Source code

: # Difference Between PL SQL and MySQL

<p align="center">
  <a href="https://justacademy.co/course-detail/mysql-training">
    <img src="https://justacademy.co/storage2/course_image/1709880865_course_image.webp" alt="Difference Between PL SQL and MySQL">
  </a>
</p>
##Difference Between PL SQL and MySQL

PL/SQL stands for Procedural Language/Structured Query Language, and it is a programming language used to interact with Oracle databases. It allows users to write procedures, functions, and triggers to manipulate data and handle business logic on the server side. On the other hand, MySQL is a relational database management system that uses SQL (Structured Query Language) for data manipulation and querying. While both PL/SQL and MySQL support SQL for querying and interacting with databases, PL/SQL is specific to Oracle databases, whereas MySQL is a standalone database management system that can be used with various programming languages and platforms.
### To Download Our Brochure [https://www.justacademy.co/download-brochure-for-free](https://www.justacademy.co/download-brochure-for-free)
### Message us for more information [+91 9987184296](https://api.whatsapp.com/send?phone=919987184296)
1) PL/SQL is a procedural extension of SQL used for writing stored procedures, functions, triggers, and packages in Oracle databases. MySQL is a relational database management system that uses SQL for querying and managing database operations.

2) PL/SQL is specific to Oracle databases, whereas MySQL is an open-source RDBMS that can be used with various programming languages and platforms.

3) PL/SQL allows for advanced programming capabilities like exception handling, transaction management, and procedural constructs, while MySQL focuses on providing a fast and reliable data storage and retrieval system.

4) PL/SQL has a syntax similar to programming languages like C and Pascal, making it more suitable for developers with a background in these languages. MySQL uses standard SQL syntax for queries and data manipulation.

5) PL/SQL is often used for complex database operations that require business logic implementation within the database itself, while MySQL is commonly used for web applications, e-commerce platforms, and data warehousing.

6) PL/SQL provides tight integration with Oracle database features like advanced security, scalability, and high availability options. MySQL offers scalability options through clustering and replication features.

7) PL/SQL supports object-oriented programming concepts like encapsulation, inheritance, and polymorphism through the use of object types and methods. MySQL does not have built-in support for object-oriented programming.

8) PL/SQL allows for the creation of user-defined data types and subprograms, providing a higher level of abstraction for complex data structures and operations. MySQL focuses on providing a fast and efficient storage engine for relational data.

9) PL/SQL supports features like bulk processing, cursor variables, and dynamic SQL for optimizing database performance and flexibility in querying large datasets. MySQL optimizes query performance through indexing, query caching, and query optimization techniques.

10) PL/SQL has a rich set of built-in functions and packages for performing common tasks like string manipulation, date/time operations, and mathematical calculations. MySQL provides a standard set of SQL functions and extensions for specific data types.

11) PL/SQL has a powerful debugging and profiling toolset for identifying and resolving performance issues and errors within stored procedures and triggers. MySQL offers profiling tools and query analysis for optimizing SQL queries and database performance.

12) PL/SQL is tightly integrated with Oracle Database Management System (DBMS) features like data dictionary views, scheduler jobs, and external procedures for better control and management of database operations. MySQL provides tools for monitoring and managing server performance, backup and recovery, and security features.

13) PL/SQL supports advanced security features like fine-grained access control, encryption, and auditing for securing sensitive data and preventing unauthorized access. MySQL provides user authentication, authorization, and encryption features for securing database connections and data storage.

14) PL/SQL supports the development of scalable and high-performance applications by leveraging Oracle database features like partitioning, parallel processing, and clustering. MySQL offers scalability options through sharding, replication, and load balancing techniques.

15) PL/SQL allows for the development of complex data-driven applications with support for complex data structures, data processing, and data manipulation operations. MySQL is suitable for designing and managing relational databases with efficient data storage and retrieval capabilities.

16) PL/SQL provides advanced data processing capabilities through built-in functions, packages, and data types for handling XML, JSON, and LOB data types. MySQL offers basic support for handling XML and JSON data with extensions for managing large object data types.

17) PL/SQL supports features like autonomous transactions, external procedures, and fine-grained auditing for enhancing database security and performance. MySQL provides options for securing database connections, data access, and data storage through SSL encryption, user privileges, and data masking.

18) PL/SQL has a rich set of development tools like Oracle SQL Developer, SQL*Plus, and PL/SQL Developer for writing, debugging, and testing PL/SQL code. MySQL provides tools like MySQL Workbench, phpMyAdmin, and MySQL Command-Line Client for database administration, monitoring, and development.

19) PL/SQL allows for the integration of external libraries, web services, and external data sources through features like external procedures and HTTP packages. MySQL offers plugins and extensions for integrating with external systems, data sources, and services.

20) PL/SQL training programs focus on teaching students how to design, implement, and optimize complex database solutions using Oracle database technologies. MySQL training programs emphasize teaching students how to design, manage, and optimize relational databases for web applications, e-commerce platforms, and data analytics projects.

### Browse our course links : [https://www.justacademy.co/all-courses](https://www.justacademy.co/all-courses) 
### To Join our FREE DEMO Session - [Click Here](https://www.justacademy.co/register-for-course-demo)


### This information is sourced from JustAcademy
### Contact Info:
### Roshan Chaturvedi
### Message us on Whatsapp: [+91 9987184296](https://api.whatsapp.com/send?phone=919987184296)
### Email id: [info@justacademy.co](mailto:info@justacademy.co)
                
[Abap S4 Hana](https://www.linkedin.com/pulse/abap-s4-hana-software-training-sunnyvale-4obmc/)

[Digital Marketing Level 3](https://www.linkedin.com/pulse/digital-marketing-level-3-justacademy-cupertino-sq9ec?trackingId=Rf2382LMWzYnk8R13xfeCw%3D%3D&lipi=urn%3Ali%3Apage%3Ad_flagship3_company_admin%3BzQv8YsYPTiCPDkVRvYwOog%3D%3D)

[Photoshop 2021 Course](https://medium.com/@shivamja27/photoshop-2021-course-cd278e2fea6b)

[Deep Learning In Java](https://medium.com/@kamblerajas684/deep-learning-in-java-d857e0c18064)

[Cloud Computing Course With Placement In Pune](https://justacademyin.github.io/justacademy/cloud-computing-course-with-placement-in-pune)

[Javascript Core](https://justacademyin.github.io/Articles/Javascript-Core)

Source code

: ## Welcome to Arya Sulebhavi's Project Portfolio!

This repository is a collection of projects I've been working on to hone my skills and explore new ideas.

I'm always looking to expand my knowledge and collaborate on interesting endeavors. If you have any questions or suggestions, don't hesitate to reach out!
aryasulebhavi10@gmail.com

★ ★ ★ ★ ★

Exercise requirements: Throughout the data above, count the lines where the word "capabilities" occurs, and report that figure alone.

Your response: 3